ここに、時価額1億円の収益物件(賃貸不動産)があるとします。この物件をある社長さんが、自己資金3千万円、金融機関からの借入金7千万円で購入しようとしているとします。この収益物件が年間稼ぐお金は、管理費や固定資産税を差引いて3.5百万円だとします。また、借入金7千万円は20年返済で年償還額は手取り収入と同じ3.5百万円だとしましょう。

 まず、キャッシュフロー経営の観点からは、入ってくるお金をそのまま借入金の返済として使うので、全くお金を生まない投資案件のように思えます。

 また、B/S(バランスシート)を見ると、借入金が増加するので、自己資本比率が大きく減少してしまいます。

 こんな不動産に投資する社長は財務を知らない社長だ。などと思ったりしませんか。でも、このような不動産に投資する社長さんは意外と多いのです。

 そりゃー、不動産屋に騙されているのだと思ってもらっても困ります。このような不動産を借金をしてでも買う意義はあるのです。では、このような不動産が生み出す効果を探って見てみましょう。

 

 まず、この投資案件で重要なのは、投資不動産を時価で見るか、簿価で見るかという観点が大きく関わってきます。

 そのことにポイントを置いて、話を進めてみましょう。

 会社が好調な営業成績を続けていることを好機に、金融機関から融資を受けで、上記不動産を購入したとします。自社の調子が良い時では、金融機関はこのような融資案件には飛びつくかのように乗ってくれます。
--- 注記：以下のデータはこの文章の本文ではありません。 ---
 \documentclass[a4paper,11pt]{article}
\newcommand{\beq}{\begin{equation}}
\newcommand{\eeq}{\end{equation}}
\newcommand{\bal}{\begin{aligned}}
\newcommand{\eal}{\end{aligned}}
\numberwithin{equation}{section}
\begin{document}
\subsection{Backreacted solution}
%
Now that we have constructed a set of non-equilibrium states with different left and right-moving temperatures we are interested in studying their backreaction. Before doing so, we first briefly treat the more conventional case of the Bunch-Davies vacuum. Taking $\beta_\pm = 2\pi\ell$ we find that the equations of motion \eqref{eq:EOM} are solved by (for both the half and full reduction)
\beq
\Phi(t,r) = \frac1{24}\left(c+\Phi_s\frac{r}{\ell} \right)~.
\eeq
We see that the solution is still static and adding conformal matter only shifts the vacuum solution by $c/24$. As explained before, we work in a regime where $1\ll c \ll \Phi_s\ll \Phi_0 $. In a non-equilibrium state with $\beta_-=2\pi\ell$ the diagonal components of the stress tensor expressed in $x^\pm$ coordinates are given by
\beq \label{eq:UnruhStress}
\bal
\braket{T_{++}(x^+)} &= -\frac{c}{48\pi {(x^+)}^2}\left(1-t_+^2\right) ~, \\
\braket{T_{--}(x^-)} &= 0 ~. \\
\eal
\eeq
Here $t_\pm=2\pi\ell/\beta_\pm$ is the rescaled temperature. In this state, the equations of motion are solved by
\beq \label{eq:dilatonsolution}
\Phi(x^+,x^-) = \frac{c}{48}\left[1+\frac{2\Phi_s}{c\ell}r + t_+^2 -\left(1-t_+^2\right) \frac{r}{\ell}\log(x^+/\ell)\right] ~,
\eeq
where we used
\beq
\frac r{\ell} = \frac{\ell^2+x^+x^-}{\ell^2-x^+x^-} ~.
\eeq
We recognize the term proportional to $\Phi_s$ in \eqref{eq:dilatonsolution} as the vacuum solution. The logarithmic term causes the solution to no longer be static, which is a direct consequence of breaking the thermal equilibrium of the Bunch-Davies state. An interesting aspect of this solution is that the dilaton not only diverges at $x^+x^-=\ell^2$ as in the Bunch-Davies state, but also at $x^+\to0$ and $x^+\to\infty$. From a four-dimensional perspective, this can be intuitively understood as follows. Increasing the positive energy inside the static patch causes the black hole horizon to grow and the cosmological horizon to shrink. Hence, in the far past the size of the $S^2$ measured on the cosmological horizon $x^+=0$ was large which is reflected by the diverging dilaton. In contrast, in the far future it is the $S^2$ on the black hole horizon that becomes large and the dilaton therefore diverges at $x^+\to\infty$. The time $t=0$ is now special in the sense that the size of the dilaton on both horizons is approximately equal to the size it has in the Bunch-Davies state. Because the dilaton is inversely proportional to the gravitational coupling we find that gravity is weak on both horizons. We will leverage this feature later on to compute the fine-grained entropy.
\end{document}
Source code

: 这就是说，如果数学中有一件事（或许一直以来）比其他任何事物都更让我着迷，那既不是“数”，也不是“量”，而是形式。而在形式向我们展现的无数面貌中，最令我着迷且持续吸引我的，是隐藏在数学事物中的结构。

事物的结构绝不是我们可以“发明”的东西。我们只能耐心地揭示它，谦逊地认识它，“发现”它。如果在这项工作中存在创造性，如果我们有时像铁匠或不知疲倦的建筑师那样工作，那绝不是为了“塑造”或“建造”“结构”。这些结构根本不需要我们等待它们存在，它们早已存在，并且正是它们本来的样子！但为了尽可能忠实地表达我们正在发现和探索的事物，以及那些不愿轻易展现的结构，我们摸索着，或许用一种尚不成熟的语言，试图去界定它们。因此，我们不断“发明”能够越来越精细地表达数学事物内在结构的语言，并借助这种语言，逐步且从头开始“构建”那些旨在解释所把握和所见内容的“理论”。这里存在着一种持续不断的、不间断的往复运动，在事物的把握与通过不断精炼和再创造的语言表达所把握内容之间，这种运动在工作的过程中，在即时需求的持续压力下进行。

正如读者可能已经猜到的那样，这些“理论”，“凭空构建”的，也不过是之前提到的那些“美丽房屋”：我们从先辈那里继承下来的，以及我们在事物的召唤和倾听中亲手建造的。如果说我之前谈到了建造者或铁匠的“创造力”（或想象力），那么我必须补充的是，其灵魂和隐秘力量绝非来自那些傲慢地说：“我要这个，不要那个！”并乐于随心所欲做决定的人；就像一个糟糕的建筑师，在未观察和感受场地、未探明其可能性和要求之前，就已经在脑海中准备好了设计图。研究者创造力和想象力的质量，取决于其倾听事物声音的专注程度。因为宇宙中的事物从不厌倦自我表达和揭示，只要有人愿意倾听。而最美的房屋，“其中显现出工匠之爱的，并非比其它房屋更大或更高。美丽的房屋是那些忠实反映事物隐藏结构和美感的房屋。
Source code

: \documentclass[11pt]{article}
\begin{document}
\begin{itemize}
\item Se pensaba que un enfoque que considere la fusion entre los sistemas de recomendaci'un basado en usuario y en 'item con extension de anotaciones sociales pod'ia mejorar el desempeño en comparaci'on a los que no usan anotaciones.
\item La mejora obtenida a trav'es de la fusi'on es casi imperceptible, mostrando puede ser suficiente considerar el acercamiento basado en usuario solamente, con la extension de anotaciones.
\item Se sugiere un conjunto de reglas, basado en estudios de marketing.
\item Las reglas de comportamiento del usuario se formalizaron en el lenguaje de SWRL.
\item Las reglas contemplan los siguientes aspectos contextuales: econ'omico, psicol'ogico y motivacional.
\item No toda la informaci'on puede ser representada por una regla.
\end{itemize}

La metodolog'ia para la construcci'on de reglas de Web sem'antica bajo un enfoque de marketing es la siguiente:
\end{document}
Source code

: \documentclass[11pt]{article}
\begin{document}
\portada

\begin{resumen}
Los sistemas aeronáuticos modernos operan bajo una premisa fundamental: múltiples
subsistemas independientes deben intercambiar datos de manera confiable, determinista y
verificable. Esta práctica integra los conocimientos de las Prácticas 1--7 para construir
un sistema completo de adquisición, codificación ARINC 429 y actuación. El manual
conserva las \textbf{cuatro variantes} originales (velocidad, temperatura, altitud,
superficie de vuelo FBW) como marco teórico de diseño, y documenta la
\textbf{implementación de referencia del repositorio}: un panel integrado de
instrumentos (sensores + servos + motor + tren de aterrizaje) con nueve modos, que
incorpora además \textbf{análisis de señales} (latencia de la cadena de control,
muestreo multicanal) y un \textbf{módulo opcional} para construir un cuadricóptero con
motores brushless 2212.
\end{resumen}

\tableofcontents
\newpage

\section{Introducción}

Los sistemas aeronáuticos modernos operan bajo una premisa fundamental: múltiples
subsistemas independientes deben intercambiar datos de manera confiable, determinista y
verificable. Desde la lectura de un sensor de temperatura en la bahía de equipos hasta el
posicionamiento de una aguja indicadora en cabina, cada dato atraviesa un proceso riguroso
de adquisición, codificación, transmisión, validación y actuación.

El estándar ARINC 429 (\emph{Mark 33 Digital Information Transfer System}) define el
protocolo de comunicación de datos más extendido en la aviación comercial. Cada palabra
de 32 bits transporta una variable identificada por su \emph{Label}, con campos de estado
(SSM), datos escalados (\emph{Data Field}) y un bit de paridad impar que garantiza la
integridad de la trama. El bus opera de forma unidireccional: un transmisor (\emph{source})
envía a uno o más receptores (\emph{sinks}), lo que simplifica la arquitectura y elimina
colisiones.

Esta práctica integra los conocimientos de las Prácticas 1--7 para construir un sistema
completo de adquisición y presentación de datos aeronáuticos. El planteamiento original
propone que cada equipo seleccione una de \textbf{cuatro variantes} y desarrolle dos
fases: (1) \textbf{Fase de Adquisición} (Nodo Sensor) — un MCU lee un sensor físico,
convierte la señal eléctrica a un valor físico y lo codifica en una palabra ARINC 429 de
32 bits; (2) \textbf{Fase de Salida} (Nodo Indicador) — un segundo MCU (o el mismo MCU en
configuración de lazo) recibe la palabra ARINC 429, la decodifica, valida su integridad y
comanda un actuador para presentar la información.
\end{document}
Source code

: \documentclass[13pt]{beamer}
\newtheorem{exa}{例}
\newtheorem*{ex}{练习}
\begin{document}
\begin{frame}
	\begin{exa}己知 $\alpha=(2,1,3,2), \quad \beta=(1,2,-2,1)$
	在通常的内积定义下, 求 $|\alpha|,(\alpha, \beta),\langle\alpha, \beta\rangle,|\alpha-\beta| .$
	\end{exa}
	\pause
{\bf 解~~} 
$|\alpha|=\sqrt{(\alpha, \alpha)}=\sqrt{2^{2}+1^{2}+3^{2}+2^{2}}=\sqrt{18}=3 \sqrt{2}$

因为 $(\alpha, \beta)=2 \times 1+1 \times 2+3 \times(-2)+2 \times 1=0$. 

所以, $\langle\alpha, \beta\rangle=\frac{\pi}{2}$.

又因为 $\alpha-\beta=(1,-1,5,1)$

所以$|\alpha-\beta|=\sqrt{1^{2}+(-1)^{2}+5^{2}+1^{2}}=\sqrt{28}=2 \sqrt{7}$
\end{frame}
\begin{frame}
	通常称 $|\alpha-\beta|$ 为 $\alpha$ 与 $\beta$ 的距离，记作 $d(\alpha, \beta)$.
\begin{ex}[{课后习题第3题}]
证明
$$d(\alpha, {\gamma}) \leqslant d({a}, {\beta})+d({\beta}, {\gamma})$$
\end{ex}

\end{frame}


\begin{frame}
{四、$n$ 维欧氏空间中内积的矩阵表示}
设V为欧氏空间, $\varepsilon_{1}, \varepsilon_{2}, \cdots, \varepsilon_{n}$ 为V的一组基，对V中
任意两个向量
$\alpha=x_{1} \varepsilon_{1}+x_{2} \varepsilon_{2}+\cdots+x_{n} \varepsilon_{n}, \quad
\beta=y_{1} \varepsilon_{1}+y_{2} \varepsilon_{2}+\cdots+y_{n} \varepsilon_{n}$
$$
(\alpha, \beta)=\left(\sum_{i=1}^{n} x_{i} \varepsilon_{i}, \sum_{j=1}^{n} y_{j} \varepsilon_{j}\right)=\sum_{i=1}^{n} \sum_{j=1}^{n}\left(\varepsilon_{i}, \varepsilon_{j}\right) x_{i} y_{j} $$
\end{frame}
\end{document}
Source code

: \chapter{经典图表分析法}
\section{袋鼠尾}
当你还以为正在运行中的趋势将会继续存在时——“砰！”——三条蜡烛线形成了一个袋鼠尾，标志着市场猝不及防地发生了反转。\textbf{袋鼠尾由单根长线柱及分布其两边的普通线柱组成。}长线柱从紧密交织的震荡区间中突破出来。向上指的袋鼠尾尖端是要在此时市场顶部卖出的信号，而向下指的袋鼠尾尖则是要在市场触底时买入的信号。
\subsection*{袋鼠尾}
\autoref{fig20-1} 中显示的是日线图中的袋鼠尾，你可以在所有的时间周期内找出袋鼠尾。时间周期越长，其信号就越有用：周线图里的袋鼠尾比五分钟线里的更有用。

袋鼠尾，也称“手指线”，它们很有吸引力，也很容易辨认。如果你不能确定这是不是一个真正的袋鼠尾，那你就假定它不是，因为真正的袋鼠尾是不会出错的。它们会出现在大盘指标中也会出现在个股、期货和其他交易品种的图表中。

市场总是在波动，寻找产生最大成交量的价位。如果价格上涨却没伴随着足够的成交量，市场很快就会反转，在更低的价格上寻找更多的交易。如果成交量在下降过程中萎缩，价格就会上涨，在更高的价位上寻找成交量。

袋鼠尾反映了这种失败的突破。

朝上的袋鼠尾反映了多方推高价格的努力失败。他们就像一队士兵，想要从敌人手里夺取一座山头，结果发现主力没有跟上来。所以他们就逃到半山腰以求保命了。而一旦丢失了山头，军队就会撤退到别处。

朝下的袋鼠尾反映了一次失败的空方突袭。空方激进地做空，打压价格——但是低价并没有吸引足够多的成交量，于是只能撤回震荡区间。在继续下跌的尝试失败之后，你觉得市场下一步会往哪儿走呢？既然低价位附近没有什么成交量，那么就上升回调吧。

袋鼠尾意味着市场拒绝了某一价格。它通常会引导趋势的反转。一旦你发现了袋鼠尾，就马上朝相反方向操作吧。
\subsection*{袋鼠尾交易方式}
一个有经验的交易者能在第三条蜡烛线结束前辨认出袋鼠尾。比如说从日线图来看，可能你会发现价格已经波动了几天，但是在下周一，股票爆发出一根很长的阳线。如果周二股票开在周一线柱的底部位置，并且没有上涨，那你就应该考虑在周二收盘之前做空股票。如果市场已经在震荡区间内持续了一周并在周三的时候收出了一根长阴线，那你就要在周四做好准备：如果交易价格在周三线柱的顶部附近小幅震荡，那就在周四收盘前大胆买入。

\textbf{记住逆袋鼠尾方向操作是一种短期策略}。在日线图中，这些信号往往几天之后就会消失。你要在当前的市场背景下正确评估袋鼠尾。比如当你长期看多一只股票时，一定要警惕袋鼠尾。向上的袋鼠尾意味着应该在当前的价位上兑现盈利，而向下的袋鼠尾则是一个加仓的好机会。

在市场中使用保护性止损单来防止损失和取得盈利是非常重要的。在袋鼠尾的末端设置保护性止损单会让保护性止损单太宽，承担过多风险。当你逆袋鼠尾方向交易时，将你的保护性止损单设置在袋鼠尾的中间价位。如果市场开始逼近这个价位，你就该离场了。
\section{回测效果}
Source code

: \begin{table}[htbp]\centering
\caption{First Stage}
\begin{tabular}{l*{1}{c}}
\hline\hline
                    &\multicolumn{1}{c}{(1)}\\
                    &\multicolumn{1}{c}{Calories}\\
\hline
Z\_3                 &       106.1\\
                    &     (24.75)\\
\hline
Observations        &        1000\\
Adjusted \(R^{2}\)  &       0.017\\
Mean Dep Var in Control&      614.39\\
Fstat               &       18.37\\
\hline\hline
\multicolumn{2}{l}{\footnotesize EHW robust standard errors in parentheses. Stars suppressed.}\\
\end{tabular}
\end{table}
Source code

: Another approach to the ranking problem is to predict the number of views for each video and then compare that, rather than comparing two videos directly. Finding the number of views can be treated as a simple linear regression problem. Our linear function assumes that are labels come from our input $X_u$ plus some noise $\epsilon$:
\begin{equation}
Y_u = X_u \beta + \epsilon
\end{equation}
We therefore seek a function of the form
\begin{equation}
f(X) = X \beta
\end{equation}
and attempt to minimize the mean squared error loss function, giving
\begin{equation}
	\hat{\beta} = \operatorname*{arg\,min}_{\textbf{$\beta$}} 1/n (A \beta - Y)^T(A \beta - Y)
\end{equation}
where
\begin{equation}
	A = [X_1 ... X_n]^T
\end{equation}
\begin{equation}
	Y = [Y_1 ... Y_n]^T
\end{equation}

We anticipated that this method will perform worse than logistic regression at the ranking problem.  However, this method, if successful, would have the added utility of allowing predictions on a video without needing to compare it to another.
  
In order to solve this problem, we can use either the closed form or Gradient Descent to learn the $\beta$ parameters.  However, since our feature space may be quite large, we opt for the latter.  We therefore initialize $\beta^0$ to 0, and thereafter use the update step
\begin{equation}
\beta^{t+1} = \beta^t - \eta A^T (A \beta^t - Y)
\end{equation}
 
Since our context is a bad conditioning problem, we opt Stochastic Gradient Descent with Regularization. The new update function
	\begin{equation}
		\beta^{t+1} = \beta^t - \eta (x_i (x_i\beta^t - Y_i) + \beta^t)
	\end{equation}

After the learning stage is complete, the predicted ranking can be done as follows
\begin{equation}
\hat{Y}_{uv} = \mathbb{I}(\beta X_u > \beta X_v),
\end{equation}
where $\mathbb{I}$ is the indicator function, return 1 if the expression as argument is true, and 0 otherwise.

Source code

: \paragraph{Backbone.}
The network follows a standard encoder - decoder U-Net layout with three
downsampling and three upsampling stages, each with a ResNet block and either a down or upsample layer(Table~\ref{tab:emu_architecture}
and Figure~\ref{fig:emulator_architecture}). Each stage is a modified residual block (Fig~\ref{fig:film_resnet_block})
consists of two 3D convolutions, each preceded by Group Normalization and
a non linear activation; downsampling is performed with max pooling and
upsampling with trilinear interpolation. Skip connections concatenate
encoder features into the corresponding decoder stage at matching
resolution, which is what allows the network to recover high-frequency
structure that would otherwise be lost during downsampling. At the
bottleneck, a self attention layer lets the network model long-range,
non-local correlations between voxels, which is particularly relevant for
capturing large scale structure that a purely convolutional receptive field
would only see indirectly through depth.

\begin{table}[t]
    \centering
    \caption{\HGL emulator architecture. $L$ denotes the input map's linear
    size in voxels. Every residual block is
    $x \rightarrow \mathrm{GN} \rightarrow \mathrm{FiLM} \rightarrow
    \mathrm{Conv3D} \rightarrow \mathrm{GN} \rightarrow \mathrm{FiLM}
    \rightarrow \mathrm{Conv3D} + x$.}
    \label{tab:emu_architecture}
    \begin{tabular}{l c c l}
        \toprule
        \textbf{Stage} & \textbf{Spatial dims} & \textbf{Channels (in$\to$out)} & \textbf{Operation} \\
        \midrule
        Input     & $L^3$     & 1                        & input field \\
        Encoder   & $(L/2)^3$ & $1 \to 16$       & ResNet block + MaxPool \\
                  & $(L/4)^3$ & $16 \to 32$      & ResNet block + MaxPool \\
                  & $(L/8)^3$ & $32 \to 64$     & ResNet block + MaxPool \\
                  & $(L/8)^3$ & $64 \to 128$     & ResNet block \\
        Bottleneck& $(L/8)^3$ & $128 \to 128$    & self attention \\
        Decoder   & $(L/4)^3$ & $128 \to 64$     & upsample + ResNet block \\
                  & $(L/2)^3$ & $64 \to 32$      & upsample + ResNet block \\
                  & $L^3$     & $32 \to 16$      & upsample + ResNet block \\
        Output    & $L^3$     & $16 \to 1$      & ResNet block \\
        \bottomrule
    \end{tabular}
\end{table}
 そして、借入金を約定通りにコツコツと返していきます。年間の借入金の返済額は3.5百万円です。10年経てば借入金額の半分の3.5千万円の返済が済み、借入金の残額は3.5千万円となっています。

 

 さて、購入した収益不動産のPM(プロパティ・マネジメント)の成果もよく、10年経ってもこの不動産の時価が購入時と同じ1億円だったとした場合、どのようなことが起きているかを見て見ましょう。

 この収益不動産だけのB/S(バランスシート)でその変化を考えて見ます。まず、最初は自己資金3千万円と借入7千万円で、資産1億円を購入します。そして10年後、借入金は3.5千万円、そして資産の時価は1億円のままです。

 さて、何が変わったのでしょうか? そうです!自己資本が6.5千万円に増えているのです(1億円-3.5千万円)。

 不動産投資の目的は二つあり、ひとつはインカムゲインと言って、毎月々の賃貸収入を狙うもの、もう一つはキャピタルゲインと言って、値上がり益を狙うものです。しかし、この投資は毎月の賃料は借入金の返済に消えていきますし、収益物件は値上がりしているわけでもありません。

 

 少し財務に明るい社長さんでしたら、この建物の減価償却費は✖✖万円で、償却後の簿価で見ると.....。なんて考えがちですが、このように投資を行っている社長さんたちは、絶えず時価で物件価格を把握しているのです。

 

 でも、自社の景気が良い時に、社長さんがこのような不動産に投資をしていたら、そして、10年後に予期せぬ不景気が訪れたとしたら。

 社長さんは、この物件を売却して6.5千万円のキャッシュを得ることもできるだろうし、または、この物件の増加した担保余力を利用して、金融機関に新たな融資を申し込むことだってできることでしょう。

 不景気何するものぞ、という経営ができるようになるのです。

 

何のキャッシュフローも生まない収益不動産投資の裏には、万が一の時に対処するための社長さんの大きな秘策があるのです。